» REQUIRED ACTION:
Starting at the top of the entries below, set down every line exactly, please, until you reach the line with "1. Download the", which is included too.

» EXTRACTED ENTRIES:
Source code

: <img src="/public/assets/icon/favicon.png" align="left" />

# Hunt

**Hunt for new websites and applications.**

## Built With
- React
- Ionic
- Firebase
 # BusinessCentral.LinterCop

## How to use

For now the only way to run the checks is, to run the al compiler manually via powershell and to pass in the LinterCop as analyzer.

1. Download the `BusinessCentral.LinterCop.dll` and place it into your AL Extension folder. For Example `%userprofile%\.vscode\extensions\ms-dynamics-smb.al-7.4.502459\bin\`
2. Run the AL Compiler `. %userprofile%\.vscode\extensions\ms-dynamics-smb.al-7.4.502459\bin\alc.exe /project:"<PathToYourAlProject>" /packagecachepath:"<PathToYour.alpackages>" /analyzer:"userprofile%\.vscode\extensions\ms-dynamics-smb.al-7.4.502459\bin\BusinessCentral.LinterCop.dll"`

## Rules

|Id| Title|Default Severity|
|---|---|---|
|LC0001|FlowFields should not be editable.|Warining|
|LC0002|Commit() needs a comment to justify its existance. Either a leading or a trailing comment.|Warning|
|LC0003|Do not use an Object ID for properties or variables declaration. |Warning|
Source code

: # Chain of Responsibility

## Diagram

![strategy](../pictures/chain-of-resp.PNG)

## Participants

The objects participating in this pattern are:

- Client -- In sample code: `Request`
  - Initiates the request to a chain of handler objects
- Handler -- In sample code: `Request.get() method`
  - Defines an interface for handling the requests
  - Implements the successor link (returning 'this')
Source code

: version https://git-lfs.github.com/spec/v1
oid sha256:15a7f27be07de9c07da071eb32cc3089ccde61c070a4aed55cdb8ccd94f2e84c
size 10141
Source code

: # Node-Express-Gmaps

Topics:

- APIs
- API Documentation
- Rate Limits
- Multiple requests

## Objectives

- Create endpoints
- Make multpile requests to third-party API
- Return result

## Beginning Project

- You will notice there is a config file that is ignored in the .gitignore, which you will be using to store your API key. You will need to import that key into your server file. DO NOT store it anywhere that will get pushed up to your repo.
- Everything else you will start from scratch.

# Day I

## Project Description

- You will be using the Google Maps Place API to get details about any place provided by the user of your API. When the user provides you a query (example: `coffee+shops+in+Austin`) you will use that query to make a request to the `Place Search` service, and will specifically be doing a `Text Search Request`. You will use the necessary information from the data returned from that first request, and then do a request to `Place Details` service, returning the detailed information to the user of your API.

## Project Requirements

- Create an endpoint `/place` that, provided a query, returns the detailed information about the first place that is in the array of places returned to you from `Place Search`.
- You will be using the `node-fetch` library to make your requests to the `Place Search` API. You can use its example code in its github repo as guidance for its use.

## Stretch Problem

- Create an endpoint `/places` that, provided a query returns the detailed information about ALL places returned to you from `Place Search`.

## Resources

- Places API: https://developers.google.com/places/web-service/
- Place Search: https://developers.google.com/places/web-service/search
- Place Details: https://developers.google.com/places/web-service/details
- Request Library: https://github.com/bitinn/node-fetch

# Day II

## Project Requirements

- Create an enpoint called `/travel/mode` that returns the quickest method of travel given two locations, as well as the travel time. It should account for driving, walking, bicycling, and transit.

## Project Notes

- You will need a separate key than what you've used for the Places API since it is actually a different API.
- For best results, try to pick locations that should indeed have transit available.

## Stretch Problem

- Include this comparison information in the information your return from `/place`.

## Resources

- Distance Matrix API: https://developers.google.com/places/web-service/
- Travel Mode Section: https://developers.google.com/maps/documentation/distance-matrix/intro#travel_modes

» RESPONSE TO THE EXERCISE:
Source code

: <img src="/public/assets/icon/favicon.png" align="left" />

# Hunt

**Hunt for new websites and applications.**

## Built With
- React
- Ionic
- Firebase
 # BusinessCentral.LinterCop

## How to use

For now the only way to run the checks is, to run the al compiler manually via powershell and to pass in the LinterCop as analyzer.

1. Download the `BusinessCentral.LinterCop.dll` and place it into your AL Extension folder. For Example `%userprofile%\.vscode\extensions\ms-dynamics-smb.al-7.4.502459\bin\`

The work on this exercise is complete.